EXERCISE DATA section start

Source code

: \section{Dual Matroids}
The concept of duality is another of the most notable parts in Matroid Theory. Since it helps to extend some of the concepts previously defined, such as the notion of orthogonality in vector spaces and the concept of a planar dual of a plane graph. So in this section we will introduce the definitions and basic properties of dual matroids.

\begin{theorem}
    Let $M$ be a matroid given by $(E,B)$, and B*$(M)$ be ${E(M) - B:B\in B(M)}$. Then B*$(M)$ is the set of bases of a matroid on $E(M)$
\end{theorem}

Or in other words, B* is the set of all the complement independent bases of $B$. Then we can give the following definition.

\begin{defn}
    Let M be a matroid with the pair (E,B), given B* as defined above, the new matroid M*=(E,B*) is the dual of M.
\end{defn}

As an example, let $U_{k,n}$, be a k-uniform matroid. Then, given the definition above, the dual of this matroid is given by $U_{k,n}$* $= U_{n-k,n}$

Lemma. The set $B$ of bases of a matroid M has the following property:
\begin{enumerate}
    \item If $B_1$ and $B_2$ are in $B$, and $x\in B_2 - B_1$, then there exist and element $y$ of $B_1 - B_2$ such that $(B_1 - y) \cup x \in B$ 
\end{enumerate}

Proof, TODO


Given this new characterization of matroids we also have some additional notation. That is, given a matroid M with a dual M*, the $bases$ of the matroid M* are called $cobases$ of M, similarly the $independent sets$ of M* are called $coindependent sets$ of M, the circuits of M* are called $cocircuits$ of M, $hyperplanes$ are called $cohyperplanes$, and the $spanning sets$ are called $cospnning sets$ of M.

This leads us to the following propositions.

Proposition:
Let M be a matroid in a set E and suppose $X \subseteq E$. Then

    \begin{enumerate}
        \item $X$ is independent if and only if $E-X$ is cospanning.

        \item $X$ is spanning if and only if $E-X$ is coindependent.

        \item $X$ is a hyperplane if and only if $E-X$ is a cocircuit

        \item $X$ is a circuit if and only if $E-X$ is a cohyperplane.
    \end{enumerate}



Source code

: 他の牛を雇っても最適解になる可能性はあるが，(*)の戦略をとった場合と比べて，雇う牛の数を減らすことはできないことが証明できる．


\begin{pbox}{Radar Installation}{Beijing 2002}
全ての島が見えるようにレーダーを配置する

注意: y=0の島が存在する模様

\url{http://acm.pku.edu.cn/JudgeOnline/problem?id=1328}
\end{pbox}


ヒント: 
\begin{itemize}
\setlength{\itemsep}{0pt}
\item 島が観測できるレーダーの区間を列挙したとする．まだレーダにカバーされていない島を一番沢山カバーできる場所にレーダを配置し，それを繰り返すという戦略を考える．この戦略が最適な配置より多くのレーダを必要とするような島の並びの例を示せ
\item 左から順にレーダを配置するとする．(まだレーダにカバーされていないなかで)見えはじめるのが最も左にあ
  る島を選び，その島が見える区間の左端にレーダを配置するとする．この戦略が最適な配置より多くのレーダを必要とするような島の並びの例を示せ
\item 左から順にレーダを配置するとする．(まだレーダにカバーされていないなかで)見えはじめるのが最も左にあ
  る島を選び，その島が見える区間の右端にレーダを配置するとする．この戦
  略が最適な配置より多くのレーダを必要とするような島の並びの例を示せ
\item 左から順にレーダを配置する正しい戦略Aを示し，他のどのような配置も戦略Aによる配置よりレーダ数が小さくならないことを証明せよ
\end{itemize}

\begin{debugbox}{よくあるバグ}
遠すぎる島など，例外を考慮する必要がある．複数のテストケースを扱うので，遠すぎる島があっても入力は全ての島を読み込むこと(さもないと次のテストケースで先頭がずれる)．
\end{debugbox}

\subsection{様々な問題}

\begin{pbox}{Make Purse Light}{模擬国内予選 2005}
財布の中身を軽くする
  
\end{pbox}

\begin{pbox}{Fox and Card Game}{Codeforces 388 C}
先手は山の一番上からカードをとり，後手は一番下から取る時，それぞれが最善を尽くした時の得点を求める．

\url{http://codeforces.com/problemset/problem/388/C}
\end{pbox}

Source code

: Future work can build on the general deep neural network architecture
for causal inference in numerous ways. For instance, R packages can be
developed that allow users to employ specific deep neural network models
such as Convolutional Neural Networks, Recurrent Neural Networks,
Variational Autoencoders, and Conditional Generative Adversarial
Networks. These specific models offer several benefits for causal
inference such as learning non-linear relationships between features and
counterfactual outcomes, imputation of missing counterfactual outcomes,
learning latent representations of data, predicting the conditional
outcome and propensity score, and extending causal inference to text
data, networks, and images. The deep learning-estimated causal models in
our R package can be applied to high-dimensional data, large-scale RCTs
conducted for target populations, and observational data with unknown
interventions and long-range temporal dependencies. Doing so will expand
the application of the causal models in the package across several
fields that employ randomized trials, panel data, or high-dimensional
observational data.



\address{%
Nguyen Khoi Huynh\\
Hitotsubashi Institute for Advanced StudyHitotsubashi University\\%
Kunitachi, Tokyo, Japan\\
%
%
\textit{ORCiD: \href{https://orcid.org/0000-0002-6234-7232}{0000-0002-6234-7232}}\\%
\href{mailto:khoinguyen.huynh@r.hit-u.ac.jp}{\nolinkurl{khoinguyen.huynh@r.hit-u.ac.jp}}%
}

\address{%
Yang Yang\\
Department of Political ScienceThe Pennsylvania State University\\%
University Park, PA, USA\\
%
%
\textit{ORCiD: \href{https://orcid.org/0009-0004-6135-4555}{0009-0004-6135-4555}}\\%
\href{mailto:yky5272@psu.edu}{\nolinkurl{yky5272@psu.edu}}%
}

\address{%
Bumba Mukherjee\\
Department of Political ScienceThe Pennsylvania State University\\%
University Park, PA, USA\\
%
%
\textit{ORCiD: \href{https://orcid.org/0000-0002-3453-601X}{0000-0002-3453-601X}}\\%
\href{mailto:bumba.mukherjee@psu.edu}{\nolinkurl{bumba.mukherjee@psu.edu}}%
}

EXERCISE DATA section end

What's needed is a word-for-word restatement of all the entries.

Source code

: \section{Dual Matroids}
The concept of duality is another of the most notable parts in Matroid Theory. Since it helps to extend some of the concepts previously defined, such as the notion of orthogonality in vector spaces and the concept of a planar dual of a plane graph. So in this section we will introduce the definitions and basic properties of dual matroids.

\begin{theorem}
    Let $M$ be a matroid given by $(E,B)$, and B*$(M)$ be ${E(M) - B:B\in B(M)}$. Then B*$(M)$ is the set of bases of a matroid on $E(M)$
\end{theorem}

Or in other words, B* is the set of all the complement independent bases of $B$. Then we can give the following definition.

\begin{defn}
    Let M be a matroid with the pair (E,B), given B* as defined above, the new matroid M*=(E,B*) is the dual of M.
\end{defn}

As an example, let $U_{k,n}$, be a k-uniform matroid. Then, given the definition above, the dual of this matroid is given by $U_{k,n}$* $= U_{n-k,n}$

Lemma. The set $B$ of bases of a matroid M has the following property:
\begin{enumerate}
    \item If $B_1$ and $B_2$ are in $B$, and $x\in B_2 - B_1$, then there exist and element $y$ of $B_1 - B_2$ such that $(B_1 - y) \cup x \in B$ 
\end{enumerate}

Proof, TODO


Given this new characterization of matroids we also have some additional notation. That is, given a matroid M with a dual M*, the $bases$ of the matroid M* are called $cobases$ of M, similarly the $independent sets$ of M* are called $coindependent sets$ of M, the circuits of M* are called $cocircuits$ of M, $hyperplanes$ are called $cohyperplanes$, and the $spanning sets$ are called $cospnning sets$ of M.

This leads us to the following propositions.

Proposition:
Let M be a matroid in a set E and suppose $X \subseteq E$. Then

    \begin{enumerate}
        \item $X$ is independent if and only if $E-X$ is cospanning.

        \item $X$ is spanning if and only if $E-X$ is coindependent.

        \item $X$ is a hyperplane if and only if $E-X$ is a cocircuit

        \item $X$ is a circuit if and only if $E-X$ is a cohyperplane.
    \end{enumerate}



Source code

: 他の牛を雇っても最適解になる可能性はあるが，(*)の戦略をとった場合と比べて，雇う牛の数を減らすことはできないことが証明できる．


\begin{pbox}{Radar Installation}{Beijing 2002}
全ての島が見えるようにレーダーを配置する

注意: y=0の島が存在する模様

\url{http://acm.pku.edu.cn/JudgeOnline/problem?id=1328}
\end{pbox}


ヒント: 
\begin{itemize}
\setlength{\itemsep}{0pt}
\item 島が観測できるレーダーの区間を列挙したとする．まだレーダにカバーされていない島を一番沢山カバーできる場所にレーダを配置し，それを繰り返すという戦略を考える．この戦略が最適な配置より多くのレーダを必要とするような島の並びの例を示せ
\item 左から順にレーダを配置するとする．(まだレーダにカバーされていないなかで)見えはじめるのが最も左にあ
  る島を選び，その島が見える区間の左端にレーダを配置するとする．この戦略が最適な配置より多くのレーダを必要とするような島の並びの例を示せ
\item 左から順にレーダを配置するとする．(まだレーダにカバーされていないなかで)見えはじめるのが最も左にあ
  る島を選び，その島が見える区間の右端にレーダを配置するとする．この戦
  略が最適な配置より多くのレーダを必要とするような島の並びの例を示せ
\item 左から順にレーダを配置する正しい戦略Aを示し，他のどのような配置も戦略Aによる配置よりレーダ数が小さくならないことを証明せよ
\end{itemize}

\begin{debugbox}{よくあるバグ}
遠すぎる島など，例外を考慮する必要がある．複数のテストケースを扱うので，遠すぎる島があっても入力は全ての島を読み込むこと(さもないと次のテストケースで先頭がずれる)．
\end{debugbox}

\subsection{様々な問題}

\begin{pbox}{Make Purse Light}{模擬国内予選 2005}
財布の中身を軽くする
  
\end{pbox}

\begin{pbox}{Fox and Card Game}{Codeforces 388 C}
先手は山の一番上からカードをとり，後手は一番下から取る時，それぞれが最善を尽くした時の得点を求める．

\url{http://codeforces.com/problemset/problem/388/C}
\end{pbox}

Source code

: Future work can build on the general deep neural network architecture
for causal inference in numerous ways. For instance, R packages can be
developed that allow users to employ specific deep neural network models
such as Convolutional Neural Networks, Recurrent Neural Networks,
Variational Autoencoders, and Conditional Generative Adversarial
Networks. These specific models offer several benefits for causal
inference such as learning non-linear relationships between features and
counterfactual outcomes, imputation of missing counterfactual outcomes,
learning latent representations of data, predicting the conditional
outcome and propensity score, and extending causal inference to text
data, networks, and images. The deep learning-estimated causal models in
our R package can be applied to high-dimensional data, large-scale RCTs
conducted for target populations, and observational data with unknown
interventions and long-range temporal dependencies. Doing so will expand
the application of the causal models in the package across several
fields that employ randomized trials, panel data, or high-dimensional
observational data.



\address{%
Nguyen Khoi Huynh\\
Hitotsubashi Institute for Advanced StudyHitotsubashi University\\%
Kunitachi, Tokyo, Japan\\
%
%
\textit{ORCiD: \href{https://orcid.org/0000-0002-6234-7232}{0000-0002-6234-7232}}\\%
\href{mailto:khoinguyen.huynh@r.hit-u.ac.jp}{\nolinkurl{khoinguyen.huynh@r.hit-u.ac.jp}}%
}

\address{%
Yang Yang\\
Department of Political ScienceThe Pennsylvania State University\\%
University Park, PA, USA\\
%
%
\textit{ORCiD: \href{https://orcid.org/0009-0004-6135-4555}{0009-0004-6135-4555}}\\%
\href{mailto:yky5272@psu.edu}{\nolinkurl{yky5272@psu.edu}}%
}

\address{%
Bumba Mukherjee\\
Department of Political ScienceThe Pennsylvania State University\\%
University Park, PA, USA\\
%
%
\textit{ORCiD: \href{https://orcid.org/0000-0002-3453-601X}{0000-0002-3453-601X}}\\%
\href{mailto:bumba.mukherjee@psu.edu}{\nolinkurl{bumba.mukherjee@psu.edu}}%
}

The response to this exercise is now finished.